Google has been discussing how it deals with the new top-level domains, or TLDs. John Mueller, Webmaster Trends Analyst with Google, took to the Google Webmaster Blog in response to what he said were questions and misconceptions among members of the webmaster community regarding the issue of TLDs.
Google’s move to clarify issues pertaining to TLDs comes ahead of the 29th July deadline for .brand TLDs to sign the Registry Agreement with the Internet Corporation for Assigned Names and Numbers (ICANN), the non-profit organisation with responsibility for the allocation of IP addresses as well as domain name and root server system management.

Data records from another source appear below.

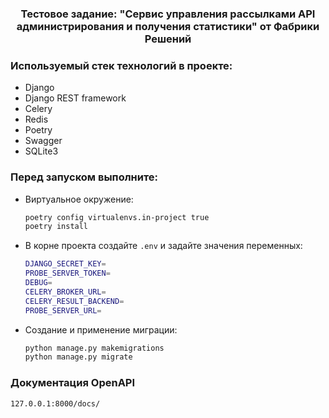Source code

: 
  <h3 align="center">Тестовое задание: "Сервис управления рассылками API администрирования и получения статистики"
 от Фабрики Решений</h3>

### Используемый стек технологий в проекте:
* Django
* Django REST framework
* Celery
* Redis
* Poetry
* Swagger
* SQLite3

### Перед запуском выполните:

* Виртуальное окружение:
  ```sh
  poetry config virtualenvs.in-project true
  poetry install
  ```
* В корне проекта создайте ```.env``` и задайте значения переменных:
    ```sh
    DJANGO_SECRET_KEY=
    PROBE_SERVER_TOKEN=
    DEBUG=
    CELERY_BROKER_URL=
    CELERY_RESULT_BACKEND=
    PROBE_SERVER_URL=
    ```
* Cоздание и применение миграции:
    ```sh
    python manage.py makemigrations
    python manage.py migrate
    ```

### Документация OpenAPI
    127.0.0.1:8000/docs/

Mueller’s post makes it clear that Google does not give preferential treatment to any TLDs compared to others. A number of geo-specific TLDs will be defaulted by Google to a particular country and that will indicate that the website is seen as being more important in respect of a particular geographic region. However, for the purposes of rankings, all TLDs are treated equally.
Google stressed that keywords within a TLD do not confer any advantage when it comes to a search. Nor do they act as a disadvantage. Googlebot will be able to both crawl and index International Domain Name TLDs so that they can be used for search purposes.
In support of SEO strategies for moving domain registrations from .com to a new TLD, Google has prepared documentation and published it in its Help Centre. Google says that it treats such moves in the same way as it would treat any type of site move. Nonetheless, site owners or webmasters concerned about losing search ranking or history should be aware that it can be some time before domain changes are processed for search purposes and that email addresses can be expected to remain valid for an even longer period of time. Google generally recommends, therefore, that those considering a domain name change select one that will suit long-term needs.
Google has invested a lot of money to buy the rights to particular domain names. In February, for example, it spent $25 million on the rights for the .app top-level web domain name.